*What is expected:*
The answer must be a single number: how many lines of the records below contain "bmod".

*Data:*
--- START ---

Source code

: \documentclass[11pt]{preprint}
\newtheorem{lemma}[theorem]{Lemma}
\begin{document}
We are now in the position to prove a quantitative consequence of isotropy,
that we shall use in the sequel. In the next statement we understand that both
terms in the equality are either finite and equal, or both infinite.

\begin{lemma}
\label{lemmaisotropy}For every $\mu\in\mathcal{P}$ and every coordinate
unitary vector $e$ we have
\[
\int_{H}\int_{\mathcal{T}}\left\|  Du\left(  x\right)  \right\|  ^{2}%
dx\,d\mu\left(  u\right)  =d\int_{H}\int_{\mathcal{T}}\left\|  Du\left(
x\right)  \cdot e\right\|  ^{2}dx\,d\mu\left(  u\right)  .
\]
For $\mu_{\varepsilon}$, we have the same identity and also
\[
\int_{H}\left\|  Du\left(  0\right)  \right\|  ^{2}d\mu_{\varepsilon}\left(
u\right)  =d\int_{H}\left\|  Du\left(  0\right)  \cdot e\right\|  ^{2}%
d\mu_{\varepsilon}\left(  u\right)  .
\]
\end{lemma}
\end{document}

--- END ---
--- START ---

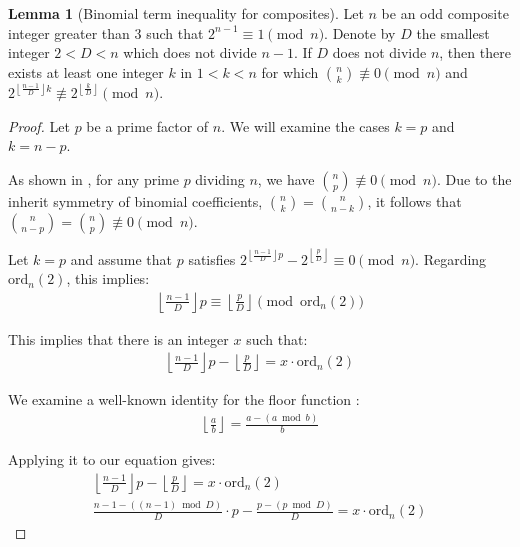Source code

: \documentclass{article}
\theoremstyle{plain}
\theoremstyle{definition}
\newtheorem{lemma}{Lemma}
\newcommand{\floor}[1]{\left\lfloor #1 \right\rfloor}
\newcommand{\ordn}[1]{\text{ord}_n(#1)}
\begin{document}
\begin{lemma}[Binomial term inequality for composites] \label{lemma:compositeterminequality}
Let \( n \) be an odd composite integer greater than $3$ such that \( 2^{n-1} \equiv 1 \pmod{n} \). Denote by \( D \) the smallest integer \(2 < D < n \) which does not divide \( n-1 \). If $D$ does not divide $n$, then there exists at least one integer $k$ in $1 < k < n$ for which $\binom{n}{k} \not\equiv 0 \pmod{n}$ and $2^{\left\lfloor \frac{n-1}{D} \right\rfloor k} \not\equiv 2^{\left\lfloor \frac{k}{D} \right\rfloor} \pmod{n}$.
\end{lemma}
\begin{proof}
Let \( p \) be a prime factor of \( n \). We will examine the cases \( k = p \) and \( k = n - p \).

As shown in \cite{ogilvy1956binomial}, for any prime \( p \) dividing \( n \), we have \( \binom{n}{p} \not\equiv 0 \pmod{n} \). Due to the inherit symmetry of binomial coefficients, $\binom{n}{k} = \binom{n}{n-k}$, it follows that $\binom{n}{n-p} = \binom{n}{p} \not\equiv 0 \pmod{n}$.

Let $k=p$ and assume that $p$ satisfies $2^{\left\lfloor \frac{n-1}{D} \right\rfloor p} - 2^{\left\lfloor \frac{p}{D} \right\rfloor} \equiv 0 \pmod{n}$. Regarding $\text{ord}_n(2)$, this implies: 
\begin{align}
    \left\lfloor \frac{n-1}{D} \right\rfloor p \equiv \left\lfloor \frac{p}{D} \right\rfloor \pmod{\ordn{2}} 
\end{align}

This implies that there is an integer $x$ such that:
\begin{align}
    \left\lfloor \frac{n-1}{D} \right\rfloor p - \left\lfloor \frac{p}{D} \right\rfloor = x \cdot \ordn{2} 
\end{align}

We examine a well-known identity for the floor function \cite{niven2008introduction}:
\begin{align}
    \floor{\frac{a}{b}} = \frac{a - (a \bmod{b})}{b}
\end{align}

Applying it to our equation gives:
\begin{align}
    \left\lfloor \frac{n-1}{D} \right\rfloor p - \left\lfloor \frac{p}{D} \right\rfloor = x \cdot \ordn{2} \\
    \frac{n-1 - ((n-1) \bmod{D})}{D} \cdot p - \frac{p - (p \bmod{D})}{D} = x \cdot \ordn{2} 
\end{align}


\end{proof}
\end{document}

--- END ---

*Answer to this exercise:*
2